- [Task objective]:
Nothing in the entries may change when you repeat them, and no images may appear.

- [Stored data entries]:
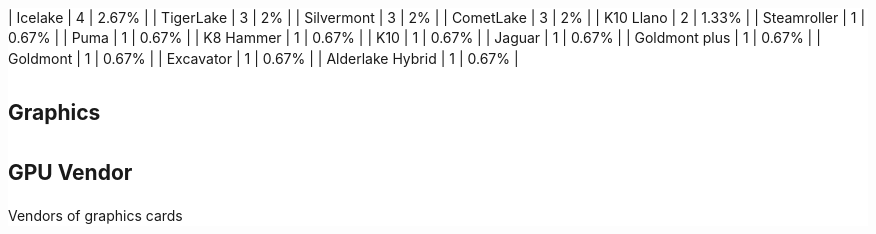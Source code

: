 | Icelake          | 4         | 2.67%   |
| TigerLake        | 3         | 2%      |
| Silvermont       | 3         | 2%      |
| CometLake        | 3         | 2%      |
| K10 Llano        | 2         | 1.33%   |
| Steamroller      | 1         | 0.67%   |
| Puma             | 1         | 0.67%   |
| K8 Hammer        | 1         | 0.67%   |
| K10              | 1         | 0.67%   |
| Jaguar           | 1         | 0.67%   |
| Goldmont plus    | 1         | 0.67%   |
| Goldmont         | 1         | 0.67%   |
| Excavator        | 1         | 0.67%   |
| Alderlake Hybrid | 1         | 0.67%   |

Graphics
--------

GPU Vendor
----------

Vendors of graphics cards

- [Output for this task]:
Source code

: | Icelake          | 4         | 2.67%   |
| TigerLake        | 3         | 2%      |
| Silvermont       | 3         | 2%      |
| CometLake        | 3         | 2%      |
| K10 Llano        | 2         | 1.33%   |
| Steamroller      | 1         | 0.67%   |
| Puma             | 1         | 0.67%   |
| K8 Hammer        | 1         | 0.67%   |
| K10              | 1         | 0.67%   |
| Jaguar           | 1         | 0.67%   |
| Goldmont plus    | 1         | 0.67%   |
| Goldmont         | 1         | 0.67%   |
| Excavator        | 1         | 0.67%   |
| Alderlake Hybrid | 1         | 0.67%   |

Graphics
--------

GPU Vendor
----------

Vendors of graphics cards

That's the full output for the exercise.